WASHINGTON, D.C., November 4, 2014 – On Tuesday, in an interview with TV One, First Lady Michelle Obama said that African-Americans should vote straight Democratic party ticket regardless of who was on the ballot or what stances the candidate held. The interview took place on the network’s “NewOne Now” program with host Roland Martin.
The First Lady stated, “That’s my message to voters. This isn’t about Barack. It’s not about the person on that ballot. It’s about you, and for most of the people we are talking to a Democratic ticket is the clear ticket that we should be voting on regardless of who said what or did this. That shouldn’t even come into the equation.”

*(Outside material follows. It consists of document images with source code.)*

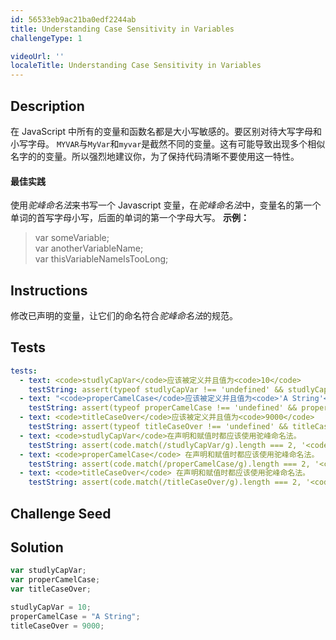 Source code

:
 ```yaml
---
id: 56533eb9ac21ba0edf2244ab
title: Understanding Case Sensitivity in Variables
challengeType: 1

videoUrl: ''
localeTitle: Understanding Case Sensitivity in Variables
---
```


## Description
<section id='description'>
在 JavaScript 中所有的变量和函数名都是大小写敏感的。要区别对待大写字母和小写字母。
<code>MYVAR</code>与<code>MyVar</code>和<code>myvar</code>是截然不同的变量。这有可能导致出现多个相似名字的的变量。所以强烈地建议你，为了保持代码清晰不要使用这一特性。
<h4>最佳实践</h4>
使用<dfn>驼峰命名法</dfn>来书写一个 Javascript 变量，在<dfn>驼峰命名法</dfn>中，变量名的第一个单词的首写字母小写，后面的单词的第一个字母大写。
<strong>示例：</strong>
<blockquote>var someVariable;<br>var anotherVariableName;<br>var thisVariableNameIsTooLong;</blockquote>
</section>

## Instructions
<section id='instructions'>
修改已声明的变量，让它们的命名符合<dfn>驼峰命名法</dfn>的规范。
</section>

## Tests
<section id='tests'>

```yml
tests:
  - text: <code>studlyCapVar</code>应该被定义并且值为<code>10</code>
    testString: assert(typeof studlyCapVar !== 'undefined' && studlyCapVar === 10, '<code>studlyCapVar</code>应该被定义并且值为<code>10</code>');
  - text: "<code>properCamelCase</code>应该被定义并且值为<code>'A String'</code>"
    testString: assert(typeof properCamelCase !== 'undefined' && properCamelCase === "A String", '<code>properCamelCase</code>应该被定义并且值为<code>"A String"</code>');
  - text: <code>titleCaseOver</code>应该被定义并且值为<code>9000</code>
    testString: assert(typeof titleCaseOver !== 'undefined' && titleCaseOver === 9000, '<code>titleCaseOver</code>应该被定义并且值为<code>9000</code>');
  - text: <code>studlyCapVar</code>在声明和赋值时都应该使用驼峰命名法。
    testString: assert(code.match(/studlyCapVar/g).length === 2, '<code>studlyCapVar</code>在声明和赋值时都应该使用驼峰命名法。');
  - text: <code>properCamelCase</code> 在声明和赋值时都应该使用驼峰命名法。
    testString: assert(code.match(/properCamelCase/g).length === 2, '<code>properCamelCase</code>在声明和赋值时都应该使用驼峰命名法。');
  - text: <code>titleCaseOver</code> 在声明和赋值时都应该使用驼峰命名法。
    testString: assert(code.match(/titleCaseOver/g).length === 2, '<code>titleCaseOver</code>在声明和赋值时都应该使用驼峰命名法。');

```

</section>

## Challenge Seed
<section id='challengeSeed'>















</section>

## Solution
<section id='solution'>

```js
var studlyCapVar;
var properCamelCase;
var titleCaseOver;

studlyCapVar = 10;
properCamelCase = "A String";
titleCaseOver = 9000;
```

</section>
               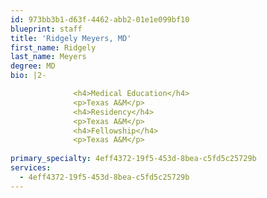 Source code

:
 ```yaml
---
id: 973bb3b1-d63f-4462-abb2-01e1e099bf10
blueprint: staff
title: 'Ridgely Meyers, MD'
first_name: Ridgely
last_name: Meyers
degree: MD
bio: |2-

              <h4>Medical Education</h4>
              <p>Texas A&M</p>
              <h4>Residency</h4>
              <p>Texas A&M</p>
              <h4>Fellowship</h4>
              <p>Texas A&M</p>
          
primary_specialty: 4eff4372-19f5-453d-8bea-c5fd5c25729b
services:
  - 4eff4372-19f5-453d-8bea-c5fd5c25729b
---
```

The Democratic party is facing a most-likely defeat in the Senate this election cycle, and has focused heavily on mobilizing African-American voters for Tuesday’s election in a Hail Mary attempt to maintain control of Congress.
Obama went on to state, “Voting is critical no matter who’s on the ballot. And that’s one of the things we have to continuously work on in our communities of new voters, folks who maybe voted for the first time because they voted for Barack Obama, young people who voted for the first time because they were inspired by this president.”
The statements by Obama on the cable channel program, geared towards attracting an African-American demographic, embody claims levied by multiple members of the Republican party against Democrats in recent weeks, accusing the democratic party of playing the race card leading up to the 2014 midterm elections.
Democratic candidates in the south have reportedly gone as far as using images of Trayvon Martin and Michael Brown in recent campaign ads to invoke memories of Jim Crow-era segregation and play up fears of intimidation, repression and inequality in an effort to blame these issues on the Republican party.
According to a recent article by The New York Times, Democrats across the country, and especially those locked in tight Senate races throughout the south, have heavily relied on racially charged campaign messages to mobilize their base and increase favorability with potential minority voters.
Republicans have frequently accused Democrats of being unable to run on their own merit and party platforms this election cycle; and have repeatedly pointed out the tendency of Democratic candidates to rely on racially charged, unjust fear-mongering tactics in their campaigns.